So, using this writing the right-side equation as:
$\dfrac{{a - 2\sqrt {bc} }}{{\sqrt {bc} }} = \dfrac{{\sqrt b }}{{\sqrt c }} + \dfrac{{\sqrt c }}{{\sqrt b }}$
Multiplying and dividing the first operand on the right side by $\sqrt b$ , and multiplying and dividing the second operand on the right side by $\sqrt c$ , in order to get a common denominator:
Applying this, we get:
$\dfrac{{a - 2\sqrt {bc} }}{{\sqrt {bc} }} = \dfrac{{\sqrt b }}{{\sqrt c }} \times \dfrac{{\sqrt b }}{{\sqrt b }} + \dfrac{{\sqrt c }}{{\sqrt b }} \times \dfrac{{\sqrt c }}{{\sqrt c }}$
Solving the right-hand side:
Since, we know that $\sqrt x .\sqrt x = x$ , that implies:
$\dfrac{{a - 2\sqrt {bc} }}{{\sqrt {bc} }} = \dfrac{b}{{\sqrt {bc} }} + \dfrac{c}{{\sqrt {bc} }} \\\ \Rightarrow \dfrac{{a - 2\sqrt {bc} }}{{\sqrt {bc} }} = \dfrac{{b + c}}{{\sqrt {bc} }} \;$
Multiplying both the sides by $\sqrt {bc}$ :
$\dfrac{{a - 2\sqrt {bc} }}{{\sqrt {bc} }} \times \sqrt {bc} = \dfrac{{b + c}}{{\sqrt {bc} }} \times \sqrt {bc} \\\ \Rightarrow a - 2\sqrt {bc} = b + c \;$
Adding both the sides by $2\sqrt {bc}$ :
$\Rightarrow a - 2\sqrt {bc} = b + c \\\ \Rightarrow a - 2\sqrt {bc} + 2\sqrt {bc} = b + c + 2\sqrt {bc} \\\ \Rightarrow a = b + c + 2\sqrt {bc} \;$
Since, we know that $\sqrt x .\sqrt x = x$ , so $b, c$ and $a$ can be written as $b = {\left( {\sqrt b } \right)^2}$ , $a = {\left( {\sqrt a } \right)^2}$ , $c = {\left( {\sqrt c } \right)^2}$ .

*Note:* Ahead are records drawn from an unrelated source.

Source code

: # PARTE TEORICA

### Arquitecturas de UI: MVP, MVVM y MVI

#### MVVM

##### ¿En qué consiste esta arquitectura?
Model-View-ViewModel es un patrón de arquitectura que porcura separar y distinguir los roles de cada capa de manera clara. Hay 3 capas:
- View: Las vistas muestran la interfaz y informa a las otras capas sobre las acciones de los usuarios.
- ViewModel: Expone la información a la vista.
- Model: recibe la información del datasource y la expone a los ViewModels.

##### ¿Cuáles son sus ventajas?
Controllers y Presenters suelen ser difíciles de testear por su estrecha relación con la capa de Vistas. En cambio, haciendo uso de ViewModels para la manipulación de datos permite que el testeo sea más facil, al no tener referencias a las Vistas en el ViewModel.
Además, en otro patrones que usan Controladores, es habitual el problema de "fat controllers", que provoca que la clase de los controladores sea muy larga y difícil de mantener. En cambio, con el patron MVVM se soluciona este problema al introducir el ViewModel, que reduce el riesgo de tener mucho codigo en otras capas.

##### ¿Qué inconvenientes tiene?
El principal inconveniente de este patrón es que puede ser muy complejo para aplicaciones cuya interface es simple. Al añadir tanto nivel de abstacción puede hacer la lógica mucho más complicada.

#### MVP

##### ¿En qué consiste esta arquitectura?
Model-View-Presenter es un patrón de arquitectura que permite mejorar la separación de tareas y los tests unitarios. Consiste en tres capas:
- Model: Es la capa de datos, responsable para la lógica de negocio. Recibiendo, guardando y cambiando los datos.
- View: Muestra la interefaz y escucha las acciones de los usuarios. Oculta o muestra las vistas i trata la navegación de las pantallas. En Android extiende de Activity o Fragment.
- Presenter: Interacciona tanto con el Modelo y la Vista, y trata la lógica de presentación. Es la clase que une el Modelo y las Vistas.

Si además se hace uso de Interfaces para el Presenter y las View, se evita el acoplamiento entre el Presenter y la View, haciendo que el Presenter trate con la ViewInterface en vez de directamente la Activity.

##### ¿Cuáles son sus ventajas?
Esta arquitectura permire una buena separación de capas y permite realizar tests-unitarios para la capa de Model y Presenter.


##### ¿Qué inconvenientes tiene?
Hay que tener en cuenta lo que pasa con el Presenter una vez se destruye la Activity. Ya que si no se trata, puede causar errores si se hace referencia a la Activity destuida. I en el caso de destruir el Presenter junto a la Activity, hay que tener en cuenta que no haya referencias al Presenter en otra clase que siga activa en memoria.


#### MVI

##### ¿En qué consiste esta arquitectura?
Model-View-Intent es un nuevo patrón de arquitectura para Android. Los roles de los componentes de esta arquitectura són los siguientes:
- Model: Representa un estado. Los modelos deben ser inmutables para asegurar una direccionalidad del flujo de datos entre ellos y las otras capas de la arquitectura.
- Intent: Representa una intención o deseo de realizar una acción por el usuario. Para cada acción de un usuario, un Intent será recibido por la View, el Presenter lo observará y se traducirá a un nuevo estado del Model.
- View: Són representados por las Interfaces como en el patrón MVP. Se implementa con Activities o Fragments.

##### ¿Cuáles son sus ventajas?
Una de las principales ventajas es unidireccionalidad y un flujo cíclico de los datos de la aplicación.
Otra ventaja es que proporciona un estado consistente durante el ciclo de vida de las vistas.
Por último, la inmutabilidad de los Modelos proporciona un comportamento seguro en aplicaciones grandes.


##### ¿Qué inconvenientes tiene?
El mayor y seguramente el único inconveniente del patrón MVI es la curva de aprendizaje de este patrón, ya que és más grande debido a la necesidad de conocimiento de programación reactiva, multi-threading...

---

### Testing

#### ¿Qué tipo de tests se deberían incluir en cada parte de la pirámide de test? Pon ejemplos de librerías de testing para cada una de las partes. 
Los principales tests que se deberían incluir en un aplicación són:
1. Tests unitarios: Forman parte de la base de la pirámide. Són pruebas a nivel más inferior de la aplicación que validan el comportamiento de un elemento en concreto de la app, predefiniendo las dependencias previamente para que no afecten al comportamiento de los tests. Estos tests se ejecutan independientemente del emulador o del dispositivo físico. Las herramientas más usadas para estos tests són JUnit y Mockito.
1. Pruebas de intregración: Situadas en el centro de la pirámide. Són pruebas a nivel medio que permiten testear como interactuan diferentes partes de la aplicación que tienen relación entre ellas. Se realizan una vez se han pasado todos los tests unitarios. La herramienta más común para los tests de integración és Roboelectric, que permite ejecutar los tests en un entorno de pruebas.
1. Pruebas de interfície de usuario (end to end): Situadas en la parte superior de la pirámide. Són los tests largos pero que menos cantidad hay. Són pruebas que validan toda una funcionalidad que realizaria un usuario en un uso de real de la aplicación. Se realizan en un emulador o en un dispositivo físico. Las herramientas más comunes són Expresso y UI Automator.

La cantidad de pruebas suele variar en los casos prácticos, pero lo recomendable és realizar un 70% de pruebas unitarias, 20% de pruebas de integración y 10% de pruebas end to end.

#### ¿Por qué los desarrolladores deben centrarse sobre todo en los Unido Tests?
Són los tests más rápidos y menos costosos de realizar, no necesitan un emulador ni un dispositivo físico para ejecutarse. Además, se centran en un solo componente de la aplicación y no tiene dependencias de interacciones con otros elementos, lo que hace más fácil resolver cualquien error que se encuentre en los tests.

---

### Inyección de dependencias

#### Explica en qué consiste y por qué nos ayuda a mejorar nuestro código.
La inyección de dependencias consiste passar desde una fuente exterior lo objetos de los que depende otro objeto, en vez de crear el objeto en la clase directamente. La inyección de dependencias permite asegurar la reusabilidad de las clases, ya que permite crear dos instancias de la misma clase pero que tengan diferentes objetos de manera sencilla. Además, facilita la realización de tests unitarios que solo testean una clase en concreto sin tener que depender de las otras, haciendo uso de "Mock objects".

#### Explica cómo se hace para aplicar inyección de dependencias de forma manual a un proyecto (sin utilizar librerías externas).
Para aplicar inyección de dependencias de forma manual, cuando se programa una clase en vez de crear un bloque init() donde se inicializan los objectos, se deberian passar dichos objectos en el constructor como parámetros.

Substituting these values in the above equation, we get:
$\Rightarrow a = b + c + 2\sqrt {bc} \\\ \Rightarrow {\left( {\sqrt a } \right)^2} = {\left( {\sqrt b } \right)^2} + {\left( {\sqrt c } \right)^2} + 2\sqrt {bc} \;$
On the right-hand side, we can see that it perfectly suits the formula: ${\left( {x + y} \right)^2} = {x^2} + {y^2} + 2xy$ .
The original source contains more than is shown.